5 Tips to Help You Turn Feedback into Practice Growth
Feedback can do a lot of good for a practice. When team members know what they’re doing right and how it contributes to practice success, they’re motivated to keep doing it. And when they know what areas they can improve in, they’re able to make positive changes that lead to real practice growth.
Continual feedback gives your team members the guidance they need to succeed, but it’s only effective if they take action. If they blow it off, it won’t do them or the practice any good.
I want to make sure feedback leads to growth in your practice. That’s why I’ve put together a few tips to help ensure feedback never goes to waste, and that you take full advantage of this practice-growing opportunity.
1. Make sure team members understand constructive comments aren’t criticism. Once you start routinely giving feedback, you’ll soon find that some team members take it better than others. It can be difficult for people to find out they’re doing something wrong, and some just aren’t interested in hearing anything but praise.
To get past this, I suggest you talk with team members about how they respond to constructive comments. Ask them to really think about how they react when someone makes a suggestion that’s meant to help them improve, and then have them answer these questions:
- Am I defensive?
It’s also important to remind team members not to take feedback personally, but to instead look at it as what it is: an opportunity to grow. They have to separate themselves from the action, and understand everyone is doing what they can to help move the practice forward.
2. Ask questions. Team members should never shrug off feedback, whether it comes from you or one of their co-workers. They might be tempted to chalk the comments up to someone having a bad day, or tell themselves the co-workers have no idea what they’re talking about, making it ok to ignore the suggestions. Instead, train team members to ask questions so they better understand exactly where the other person is coming from. I also suggest they set up a time to sit down and discuss the situation. That way, they can calmly work together to develop a plan to address it.
3. Create a culture that encourages feedback. How? I suggest you start by telling team members to actually ask for feedback. The more feedback team members receive, the more comfortable they’ll be with it. They’ll also learn a lot about how they can improve their performance. Co-workers will point out bad habits or inefficiencies they had no idea existed, giving them the opportunity to make positive change.
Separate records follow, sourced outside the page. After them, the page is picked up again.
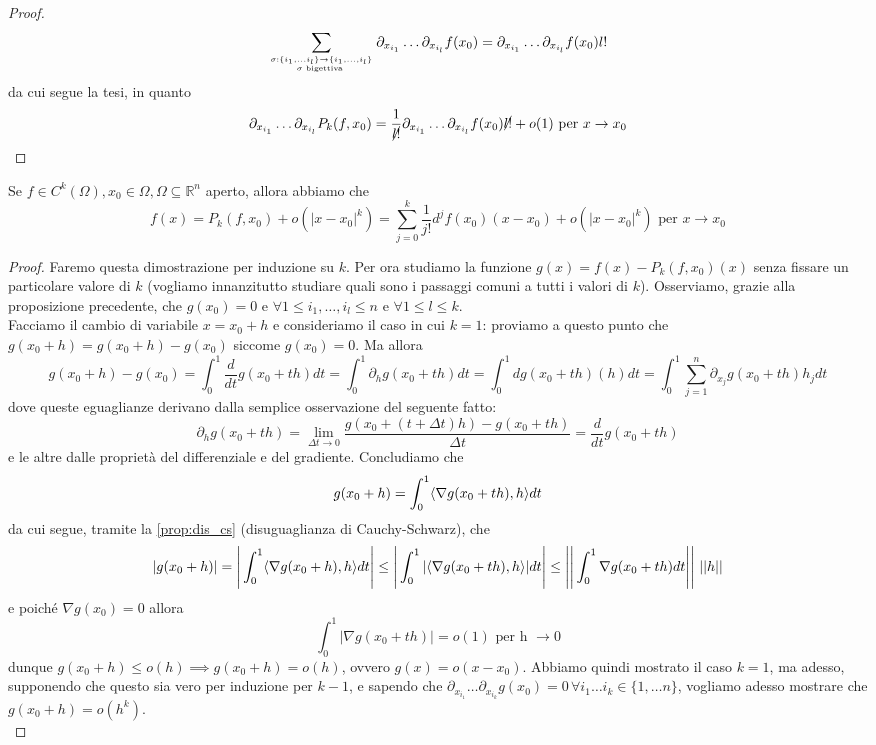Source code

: \begin{proof}
$$
\sum_{\sigma: \{i_1, \ldots i_l \} \to \{ i_1, \ldots, i_l \} \atop \sigma \text{ bigettiva }} \partial_{x_{i_1}} \ldots \partial_{x_{i_l}} f(x_0) = \partial_{x_{i_1}} \ldots \partial_{x_{i_l}} f(x_0) l!
$$
da cui segue la tesi, in quanto
$$
\partial_{x_{i_1}} \ldots \partial_{x_{i_l}} P_k(f, x_0) = \frac{1}{\cancel{l!}} \partial_{x_{i_1}} \ldots \partial_{x_{i_l}} f(x_0) \cancel{l!} + o(1) \text{ per } x \to x_0
$$
\end{proof}
\begin{theorem}
Se $f \in C^k ( \Omega ), x_0 \in \Omega, \Omega \subseteq \mathbb{R}^n$ aperto, allora abbiamo che
$$
f(x) = P_k(f, x_0) + o(|x-x_0|^k) = \sum_{j=0}^k \frac{1}{j!} d^j f(x_0)(x-x_0) + o(|x-x_0|^k) \text{ per } x \to x_0
$$
\label{thm:form_taylor}
\end{theorem}
\begin{proof}
Faremo questa dimostrazione per induzione su $k$. Per ora studiamo la funzione $g(x)=f(x)-P_k(f, x_0)(x)$ senza fissare un particolare valore di $k$ (vogliamo innanzitutto studiare quali sono i passaggi comuni a tutti i valori di $k$). Osserviamo, grazie alla proposizione precedente, che $g(x_0) = 0$ e $\forall 1 \leq i_1, \ldots, i_l \leq n$ e $\forall 1 \leq l \leq k$. \\
Facciamo il cambio di variabile $x = x_0 + h$ e consideriamo il caso in cui $k=1$: proviamo a questo punto che $g(x_0+h) = g(x_0 + h) - g(x_0)$ siccome $g(x_0) = 0$. Ma allora
$$
g(x_0 + h) - g(x_0) = \int_0^1 \frac{d}{dt} g(x_0 + th)dt = \int_0^1 \partial_h g(x_0 + th)dt = \int_0^1 dg(x_0 + th)(h)dt = \int_0^1 \sum_{j=1}^n \partial_{x_j} g(x_0 + th) h_j dt
$$
dove queste eguaglianze derivano dalla semplice osservazione del seguente fatto:
$$
\partial_h g(x_0 + th) = \lim_{\Delta t \to 0} \frac{g(x_0 + (t+\Delta t)h) - g(x_0 + th)}{\Delta t} = \frac{d}{dt} g(x_0 + th)
$$
e le altre dalle proprietà del differenziale e del gradiente. Concludiamo che
$$
g(x_0 + h) = \int_{0}^1 \langle \nabla g(x_0 + th), h \rangle dt
$$
da cui segue, tramite la \ref{prop:dis_cs} (disuguaglianza di Cauchy-Schwarz), che 
$$
|g(x_0 + h)| = \Bigg| \int_{0}^1 \langle \nabla g(x_0 + h), h \rangle dt  \Bigg| \leq \Bigg| \int_{0}^{1} | \langle \nabla g(x_0+th), h \rangle|dt \Bigg| \leq \Bigg| \Bigg| \int_0^1 \nabla g(x_0 + th) dt \Bigg| \Bigg| \, \, || h ||
$$
e poiché $\nabla g(x_0) = 0$ allora
$$
\int_0^1 |\nabla g(x_0 + th)| = o(1) \, \, \text{per h } \to 0
$$
dunque $g(x_0 + h) \leq o(h) \implies g(x_0 + h) = o(h)$, ovvero $g(x)=o(x-x_0)$. Abbiamo quindi mostrato il caso $k=1$, ma adesso, supponendo che questo sia vero per induzione per $k-1$, e sapendo che $\partial_{x_{i_1}} \ldots \partial_{x_{i_k}} g(x_0) = 0 \, \forall i_1 \ldots i_k \in \{1, \ldots n \}$, vogliamo adesso mostrare che $g(x_0 + h) = o(h^{k})$. \\

\end{proof}
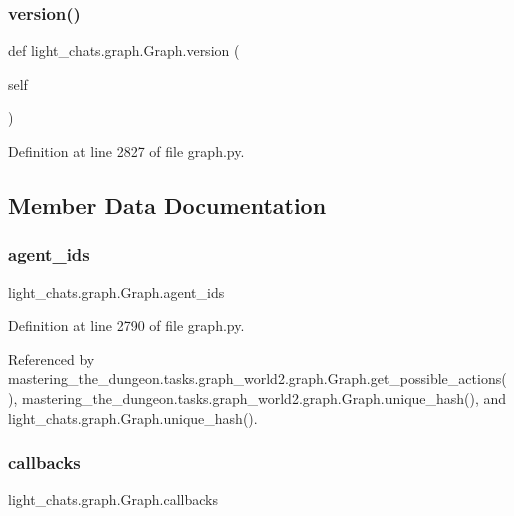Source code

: \subsubsection{\texorpdfstring{version()}{version()}}
{\footnotesize\ttfamily def light\+\_\+chats.\+graph.\+Graph.\+version (\begin{DoxyParamCaption}\item[{}]{self }\end{DoxyParamCaption})}



Definition at line 2827 of file graph.\+py.



\subsection{Member Data Documentation}
\mbox{\label{classlight__chats_1_1graph_1_1Graph_a2bd5d1191b6a64402e7bb1f992516265}} 
\subsubsection{\texorpdfstring{agent\+\_\+ids}{agent\_ids}}
{\footnotesize\ttfamily light\+\_\+chats.\+graph.\+Graph.\+agent\+\_\+ids}



Definition at line 2790 of file graph.\+py.



Referenced by mastering\+\_\+the\+\_\+dungeon.\+tasks.\+graph\+\_\+world2.\+graph.\+Graph.\+get\+\_\+possible\+\_\+actions(), mastering\+\_\+the\+\_\+dungeon.\+tasks.\+graph\+\_\+world2.\+graph.\+Graph.\+unique\+\_\+hash(), and light\+\_\+chats.\+graph.\+Graph.\+unique\+\_\+hash().

\mbox{\label{classlight__chats_1_1graph_1_1Graph_a95a1a4d31dbd607eebd593579b2d6cdd}} 
\subsubsection{\texorpdfstring{callbacks}{callbacks}}
{\footnotesize\ttfamily light\+\_\+chats.\+graph.\+Graph.\+callbacks}



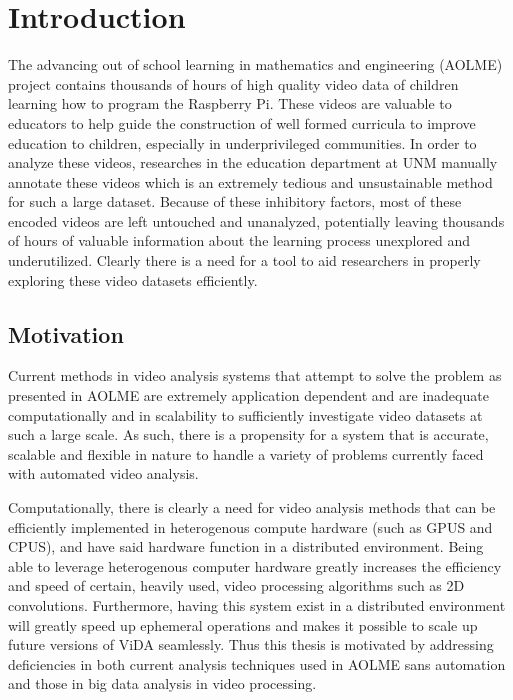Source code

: \chapter{Introduction}
The advancing out of school learning in mathematics and engineering (AOLME)
project contains thousands of hours of high quality video data of children
learning how to program the Raspberry Pi. These videos are valuable to educators
to help guide the construction of well formed curricula to improve education to
children, especially in underprivileged communities. In order to analyze these
videos, researches in the education department at UNM  manually annotate these
videos which is an extremely tedious and unsustainable method for such a large
dataset. Because of these inhibitory factors, most of these encoded videos are
left untouched and unanalyzed, potentially leaving thousands of hours of
valuable information about the learning process unexplored and  underutilized.
Clearly there is a need for a tool to aid researchers in properly exploring
these video datasets efficiently.

\section{\label{section:motivation}Motivation}

Current methods in video analysis systems that attempt to solve the problem  as
presented in AOLME are extremely application dependent and are inadequate
computationally and in scalability to sufficiently investigate video datasets at such
a large scale. As such, there is a propensity for a system that is accurate,
scalable and flexible in nature to handle a variety of problems currently faced
with automated video analysis.

Computationally, there is clearly a need for video analysis methods that can be
efficiently implemented in heterogenous compute hardware (such as GPUS and
CPUS), and have said hardware function in a distributed environment. Being able
to leverage heterogenous computer hardware greatly increases the efficiency and
speed of certain, heavily used, video processing algorithms such as 2D
convolutions. Furthermore, having this system exist in a distributed environment
will greatly speed up ephemeral operations and makes it possible to scale up
future versions of ViDA seamlessly. Thus this thesis is motivated
by addressing deficiencies in both current analysis techniques used in AOLME sans
automation and those in big data analysis in video processing.

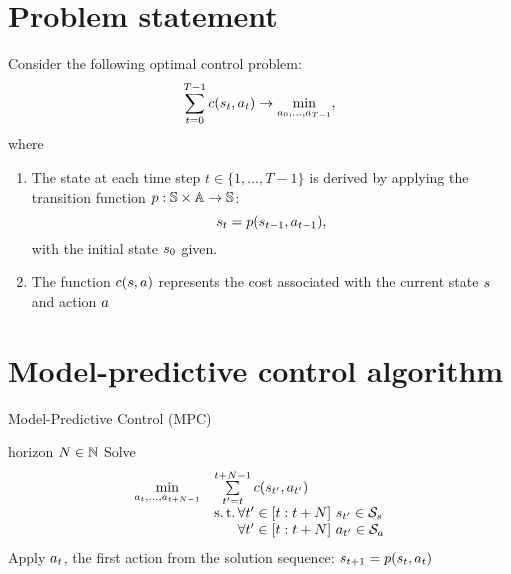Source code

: \documentclass[12pt,twoside]{../../mitthesis}
\begin{document}
\section*{Problem statement}
Consider the following optimal control problem:
$$
    \sum_{t = 0}^{T-1}c(s_{t}, a_{t}) \rightarrow \min_{a_0, \ldots, a_{T-1}},
$$
where
\begin{enumerate}
    \item The state at each time step $t \in \{1, \ldots, T-1\}$ is derived by applying the transition function $p: \mathbb S \times \mathbb A \to \mathbb S$: 
    $$
        s_{t} = p(s_{t-1}, a_{t-1}),
    $$ 
    with the initial state $s_0$ given.
    \item The function $c(s, a)$ represents the cost associated with the current state $s$ and action $a$
\end{enumerate}

\section*{Model-predictive control algorithm}
\begin{algorithm}
    \caption{Model-Predictive Control (MPC)}
    \label{alg:my-alg}
    \begin{algorithmic}
         horizon $N \in {\mathbb{N}}$        
            \STATE Solve 
            \[
                \begin{array}{ll}
                    \min \limits_{\action_t, \dots, \action_{t+N-1}} & \sum \limits_{t^\prime=t}^{t+N-1} \cost( \state_{t^\prime}, \action_{t^\prime} ) \\
                    & \sut \forall t^\prime \in [t:t+N] \spc \state_{t^\prime} \in \safeset_\state \\
                    & \hphantom{\sut} \forall t^\prime \in [t:t+N] \spc \action_{t^\prime} \in \safeset_\action
                \end{array}
            \]    
            \STATE Apply $a_t$, the first action from the solution sequence: $s_{t+1} = p(s_t, a_t)$
        \ENDFOR
    \end{algorithmic}  
\end{algorithm}
\end{document}
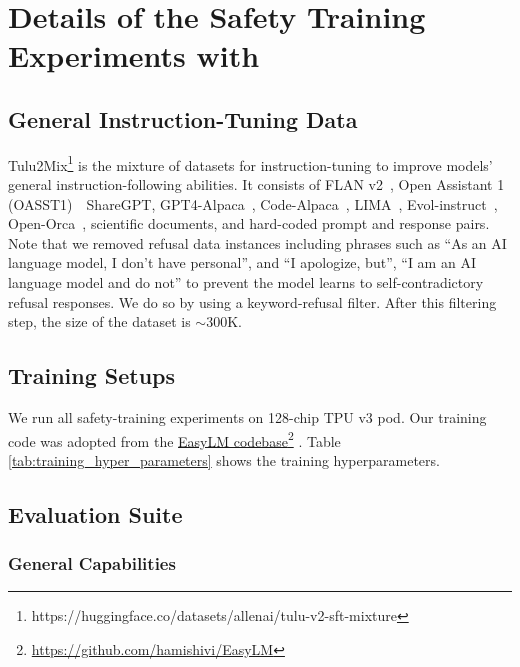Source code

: \section{Details of the Safety Training Experiments with \dataset}
\label{asec:training-expts}

\subsection{General Instruction-Tuning Data}
\label{assec:tulu2mix}

Tulu2Mix\footnote{https://huggingface.co/datasets/allenai/tulu-v2-sft-mixture} is the mixture of datasets for instruction-tuning to improve models' general instruction-following abilities. It consists of FLAN v2~\citep{weifinetuned}, Open Assistant 1 (OASST1)~\, ShareGPT, GPT4-Alpaca~\citep{peng2023instruction}, Code-Alpaca~\citep{codealpaca}, LIMA~\citep{zhou2024lima}, Evol-instruct~\citep{xu2023wizardlm}, Open-Orca~\citep{OpenOrca}, scientific documents, and hard-coded prompt and response pairs. Note that we removed refusal data instances including phrases such as ``As an AI language model, I don't have personal'', and ``I apologize, but'', ``I am an AI language model and do not'' to prevent the model learns to self-contradictory refusal responses. We do so by using a keyword-refusal filter. After this filtering step, the size of the dataset is $\sim$300K.


\subsection{Training Setups}
\label{assec:full_safety_train_results}

We run all safety-training experiments on 128-chip TPU v3 pod. Our training code was adopted from the \hyperlink{https://github.com/hamishivi/EasyLM}{EasyLM codebase}\footnote{\url{https://github.com/hamishivi/EasyLM}} \citep{geng2023easylm}. Table \ref{tab:training_hyper_parameters} shows the training hyperparameters.


\subsection{Evaluation Suite}
\label{assec:safety_training_evals}

\subsubsection{General Capabilities}

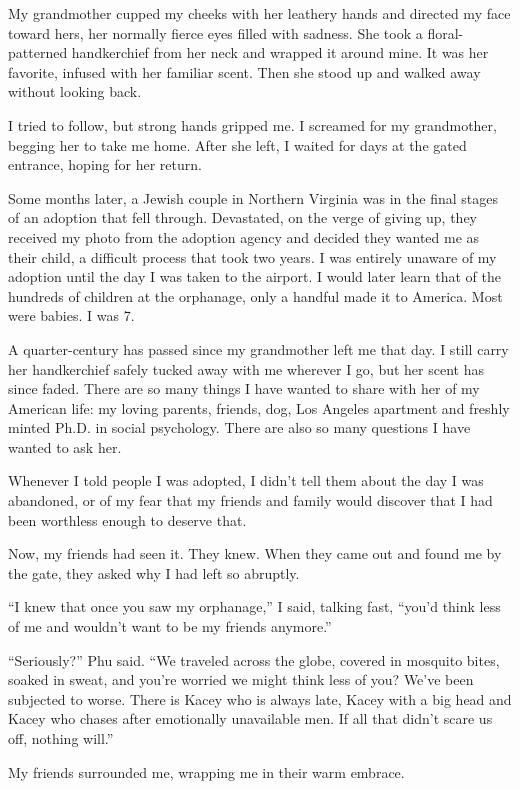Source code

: My grandmother cupped my cheeks with her leathery hands and directed my
face toward hers, her normally fierce eyes filled with sadness. She took
a floral-patterned handkerchief from her neck and wrapped it around
mine. It was her favorite, infused with her familiar scent. Then she
stood up and walked away without looking back.

I tried to follow, but strong hands gripped me. I screamed for my
grandmother, begging her to take me home. After she left, I waited for
days at the gated entrance, hoping for her return.

Some months later, a Jewish couple in Northern Virginia was in the final
stages of an adoption that fell through. Devastated, on the verge of
giving up, they received my photo from the adoption agency and decided
they wanted me as their child, a difficult process that took two years.
I was entirely unaware of my adoption until the day I was taken to the
airport. I would later learn that of the hundreds of children at the
orphanage, only a handful made it to America. Most were babies. I was 7.

A quarter-century has passed since my grandmother left me that day. I
still carry her handkerchief safely tucked away with me wherever I go,
but her scent has since faded. There are so many things I have wanted to
share with her of my American life: my loving parents, friends, dog, Los
Angeles apartment and freshly minted Ph.D. in social psychology. There
are also so many questions I have wanted to ask her.

Whenever I told people I was adopted, I didn't tell them about the day I
was abandoned, or of my fear that my friends and family would discover
that I had been worthless enough to deserve that.

Now, my friends had seen it. They knew. When they came out and found me
by the gate, they asked why I had left so abruptly.

``I knew that once you saw my orphanage,'' I said, talking fast, ``you'd
think less of me and wouldn't want to be my friends anymore.''

``Seriously?'' Phu said. ``We traveled across the globe, covered in
mosquito bites, soaked in sweat, and you're worried we might think less
of you? We've been subjected to worse. There is Kacey who is always
late, Kacey with a big head and Kacey who chases after emotionally
unavailable men. If all that didn't scare us off, nothing will.''

My friends surrounded me, wrapping me in their warm embrace.

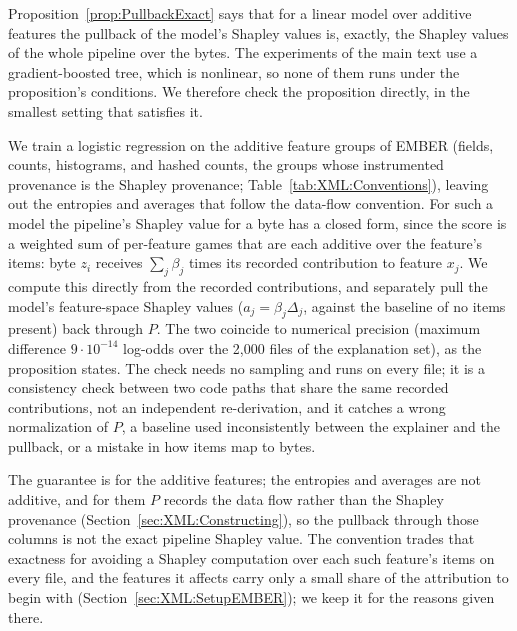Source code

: \label{sec:XML:AppExactPullback}

Proposition~\ref{prop:PullbackExact} says that for a linear model over additive features the pullback of the model's
Shapley values is, exactly, the Shapley values of the whole pipeline over the bytes. The experiments of the main text
use a gradient-boosted tree, which is nonlinear, so none of them runs under the proposition's conditions. We therefore
check the proposition directly, in the smallest setting that satisfies it.

We train a logistic regression on the additive feature groups of EMBER (fields, counts, histograms, and hashed counts,
the groups whose instrumented provenance is the Shapley provenance; Table~\ref{tab:XML:Conventions}), leaving out the
entropies and averages that follow the data-flow convention. For such a model the pipeline's Shapley value for a byte
has a closed form, since the score is a weighted sum of per-feature games that are each additive over the feature's
items: byte $z_i$ receives $\sum_j \beta_j$ times its recorded contribution to feature $x_j$. We compute this directly
from the recorded contributions, and separately pull the model's feature-space Shapley values ($a_j = \beta_j \Delta_j$,
against the baseline of no items present) back through $P$. The two coincide to numerical precision
(maximum difference $9 \cdot 10^{-14}$ log-odds over the 2{,}000 files of the explanation set), as the proposition states. The
check needs no sampling and runs on every file; it is a consistency check between two code paths that share the same
recorded contributions, not an independent re-derivation, and it catches a wrong normalization of $P$, a baseline used
inconsistently between the explainer and the pullback, or a mistake in how items map to bytes.

The guarantee is for the additive features; the entropies and averages are not additive, and for them $P$ records the
data flow rather than the Shapley provenance (Section~\ref{sec:XML:Constructing}), so the pullback through those
columns is not the exact pipeline Shapley value. The convention trades that exactness for avoiding a Shapley
computation over each such feature's items on every file, and the features it affects carry only a small share of the
attribution to begin with (Section~\ref{sec:XML:SetupEMBER}); we keep it for the reasons given there.
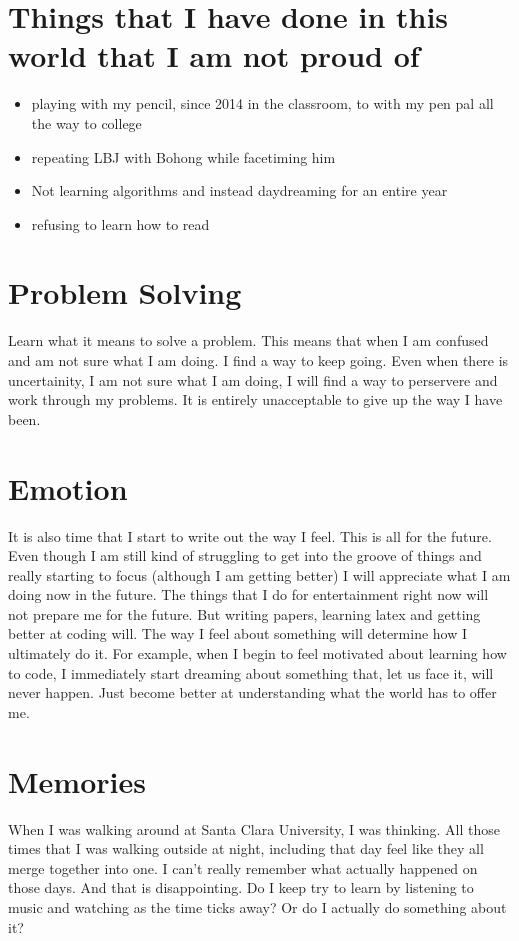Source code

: \documentclass[11pt]{scrartcl}
\begin{document}
\section{Things that I have done in this world that I am not proud of}
\begin{itemize}
    \item playing with my pencil, since 2014 in the classroom, to with my pen pal all the way to college
    \item repeating LBJ with Bohong while facetiming him
    \item Not learning algorithms and instead daydreaming for an entire year
    \item refusing to learn how to read
\end{itemize}
\section{Problem Solving}
Learn what it means to solve a problem. This means that when I am confused and am not sure what I am doing. I find a way to keep going. Even when there is uncertainity, I am not sure what I am doing, I will find a way to perservere and work through my problems. It is entirely unacceptable to give up the way I have been.
\section{Emotion}
It is also time that I start to write out the way I feel. This is all for the future. Even though I am still kind of struggling to get into the groove of things and really starting to focus (although I am getting better) I will appreciate what I am doing now in the future. The things that I do for entertainment right now will not prepare me for the future. But writing papers, learning latex and getting better at coding will. The way I feel about something will determine how I ultimately do it. For example, when I begin to feel motivated about learning how to code, I immediately start dreaming about something that, let us face it, will never happen. Just become better at understanding what the world has to offer me.
\section{Memories}
When I was walking around at Santa Clara University, I was thinking. All those times that I was walking outside at night, including that day feel like they all merge together into one. I can't really remember what actually happened on those days. And that is disappointing. Do I keep try to learn by listening to music and watching as the time ticks away? Or do I actually do something about it?
\end{document}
Once your employees embrace feedback and understand how it can help them, they’ll really start to blossom.
I recommend encouraging your employees to offer feedback as well. All too often, team members hold back comments or suggestions because they’re worried about offending their co-workers. They shouldn’t be. As long as feedback is constructive and delivered politely, sharing it will help others improve as professionals – which of course benefits the practice. When employees keep quiet, it only serves to hurt the practice in the long run.
4. Take notes. To help them remember, employees should write down all the feedback they receive – but they shouldn’t stop there. Encourage them to come up with three to five steps they can take to start making changes. This exercise will force them to really think about the feedback and take action.
5. Say thank you. Even if they don’t agree with the comments made, team members should always thank anyone who offers feedback. Remind them this person has taken time out of their day to try and help them improve. Don’t be annoyed; be grateful.
It can be difficult for some people to hear constructive feedback, but it’s important for your team members to take any suggestions they receive seriously and use them to make positive change. This will lead to a stronger team and more profitable practice. And of course don’t forget about positive feedback. When team members are praised for a job well done, whether it comes from you or a co-worker, they’re more likely to not only maintain that level of performance, but surpass it. And when that happens, you’ll start meeting, even exceeding, practice goals and achieving success.